**The problem**
Please give back, word for word, only the lines starting at the one containing "4 | 11 | 79 |" and ending at the one containing "0 | 10 | 94 |" within the material below.

**Records for this exercise**

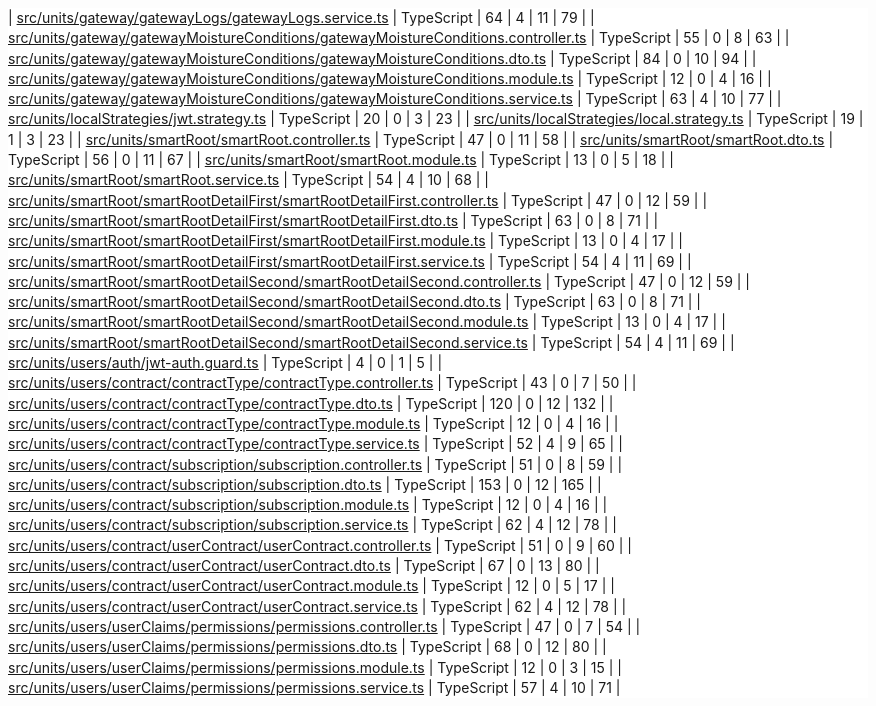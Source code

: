 | [src/units/gateway/gatewayLogs/gatewayLogs.service.ts](/src/units/gateway/gatewayLogs/gatewayLogs.service.ts) | TypeScript | 64 | 4 | 11 | 79 |
| [src/units/gateway/gatewayMoistureConditions/gatewayMoistureConditions.controller.ts](/src/units/gateway/gatewayMoistureConditions/gatewayMoistureConditions.controller.ts) | TypeScript | 55 | 0 | 8 | 63 |
| [src/units/gateway/gatewayMoistureConditions/gatewayMoistureConditions.dto.ts](/src/units/gateway/gatewayMoistureConditions/gatewayMoistureConditions.dto.ts) | TypeScript | 84 | 0 | 10 | 94 |
| [src/units/gateway/gatewayMoistureConditions/gatewayMoistureConditions.module.ts](/src/units/gateway/gatewayMoistureConditions/gatewayMoistureConditions.module.ts) | TypeScript | 12 | 0 | 4 | 16 |
| [src/units/gateway/gatewayMoistureConditions/gatewayMoistureConditions.service.ts](/src/units/gateway/gatewayMoistureConditions/gatewayMoistureConditions.service.ts) | TypeScript | 63 | 4 | 10 | 77 |
| [src/units/localStrategies/jwt.strategy.ts](/src/units/localStrategies/jwt.strategy.ts) | TypeScript | 20 | 0 | 3 | 23 |
| [src/units/localStrategies/local.strategy.ts](/src/units/localStrategies/local.strategy.ts) | TypeScript | 19 | 1 | 3 | 23 |
| [src/units/smartRoot/smartRoot.controller.ts](/src/units/smartRoot/smartRoot.controller.ts) | TypeScript | 47 | 0 | 11 | 58 |
| [src/units/smartRoot/smartRoot.dto.ts](/src/units/smartRoot/smartRoot.dto.ts) | TypeScript | 56 | 0 | 11 | 67 |
| [src/units/smartRoot/smartRoot.module.ts](/src/units/smartRoot/smartRoot.module.ts) | TypeScript | 13 | 0 | 5 | 18 |
| [src/units/smartRoot/smartRoot.service.ts](/src/units/smartRoot/smartRoot.service.ts) | TypeScript | 54 | 4 | 10 | 68 |
| [src/units/smartRoot/smartRootDetailFirst/smartRootDetailFirst.controller.ts](/src/units/smartRoot/smartRootDetailFirst/smartRootDetailFirst.controller.ts) | TypeScript | 47 | 0 | 12 | 59 |
| [src/units/smartRoot/smartRootDetailFirst/smartRootDetailFirst.dto.ts](/src/units/smartRoot/smartRootDetailFirst/smartRootDetailFirst.dto.ts) | TypeScript | 63 | 0 | 8 | 71 |
| [src/units/smartRoot/smartRootDetailFirst/smartRootDetailFirst.module.ts](/src/units/smartRoot/smartRootDetailFirst/smartRootDetailFirst.module.ts) | TypeScript | 13 | 0 | 4 | 17 |
| [src/units/smartRoot/smartRootDetailFirst/smartRootDetailFirst.service.ts](/src/units/smartRoot/smartRootDetailFirst/smartRootDetailFirst.service.ts) | TypeScript | 54 | 4 | 11 | 69 |
| [src/units/smartRoot/smartRootDetailSecond/smartRootDetailSecond.controller.ts](/src/units/smartRoot/smartRootDetailSecond/smartRootDetailSecond.controller.ts) | TypeScript | 47 | 0 | 12 | 59 |
| [src/units/smartRoot/smartRootDetailSecond/smartRootDetailSecond.dto.ts](/src/units/smartRoot/smartRootDetailSecond/smartRootDetailSecond.dto.ts) | TypeScript | 63 | 0 | 8 | 71 |
| [src/units/smartRoot/smartRootDetailSecond/smartRootDetailSecond.module.ts](/src/units/smartRoot/smartRootDetailSecond/smartRootDetailSecond.module.ts) | TypeScript | 13 | 0 | 4 | 17 |
| [src/units/smartRoot/smartRootDetailSecond/smartRootDetailSecond.service.ts](/src/units/smartRoot/smartRootDetailSecond/smartRootDetailSecond.service.ts) | TypeScript | 54 | 4 | 11 | 69 |
| [src/units/users/auth/jwt-auth.guard.ts](/src/units/users/auth/jwt-auth.guard.ts) | TypeScript | 4 | 0 | 1 | 5 |
| [src/units/users/contract/contractType/contractType.controller.ts](/src/units/users/contract/contractType/contractType.controller.ts) | TypeScript | 43 | 0 | 7 | 50 |
| [src/units/users/contract/contractType/contractType.dto.ts](/src/units/users/contract/contractType/contractType.dto.ts) | TypeScript | 120 | 0 | 12 | 132 |
| [src/units/users/contract/contractType/contractType.module.ts](/src/units/users/contract/contractType/contractType.module.ts) | TypeScript | 12 | 0 | 4 | 16 |
| [src/units/users/contract/contractType/contractType.service.ts](/src/units/users/contract/contractType/contractType.service.ts) | TypeScript | 52 | 4 | 9 | 65 |
| [src/units/users/contract/subscription/subscription.controller.ts](/src/units/users/contract/subscription/subscription.controller.ts) | TypeScript | 51 | 0 | 8 | 59 |
| [src/units/users/contract/subscription/subscription.dto.ts](/src/units/users/contract/subscription/subscription.dto.ts) | TypeScript | 153 | 0 | 12 | 165 |
| [src/units/users/contract/subscription/subscription.module.ts](/src/units/users/contract/subscription/subscription.module.ts) | TypeScript | 12 | 0 | 4 | 16 |
| [src/units/users/contract/subscription/subscription.service.ts](/src/units/users/contract/subscription/subscription.service.ts) | TypeScript | 62 | 4 | 12 | 78 |
| [src/units/users/contract/userContract/userContract.controller.ts](/src/units/users/contract/userContract/userContract.controller.ts) | TypeScript | 51 | 0 | 9 | 60 |
| [src/units/users/contract/userContract/userContract.dto.ts](/src/units/users/contract/userContract/userContract.dto.ts) | TypeScript | 67 | 0 | 13 | 80 |
| [src/units/users/contract/userContract/userContract.module.ts](/src/units/users/contract/userContract/userContract.module.ts) | TypeScript | 12 | 0 | 5 | 17 |
| [src/units/users/contract/userContract/userContract.service.ts](/src/units/users/contract/userContract/userContract.service.ts) | TypeScript | 62 | 4 | 12 | 78 |
| [src/units/users/userClaims/permissions/permissions.controller.ts](/src/units/users/userClaims/permissions/permissions.controller.ts) | TypeScript | 47 | 0 | 7 | 54 |
| [src/units/users/userClaims/permissions/permissions.dto.ts](/src/units/users/userClaims/permissions/permissions.dto.ts) | TypeScript | 68 | 0 | 12 | 80 |
| [src/units/users/userClaims/permissions/permissions.module.ts](/src/units/users/userClaims/permissions/permissions.module.ts) | TypeScript | 12 | 0 | 3 | 15 |
| [src/units/users/userClaims/permissions/permissions.service.ts](/src/units/users/userClaims/permissions/permissions.service.ts) | TypeScript | 57 | 4 | 10 | 71 |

**Exercise solution**
: | [src/units/gateway/gatewayLogs/gatewayLogs.service.ts](/src/units/gateway/gatewayLogs/gatewayLogs.service.ts) | TypeScript | 64 | 4 | 11 | 79 |
| [src/units/gateway/gatewayMoistureConditions/gatewayMoistureConditions.controller.ts](/src/units/gateway/gatewayMoistureConditions/gatewayMoistureConditions.controller.ts) | TypeScript | 55 | 0 | 8 | 63 |
| [src/units/gateway/gatewayMoistureConditions/gatewayMoistureConditions.dto.ts](/src/units/gateway/gatewayMoistureConditions/gatewayMoistureConditions.dto.ts) | TypeScript | 84 | 0 | 10 | 94 |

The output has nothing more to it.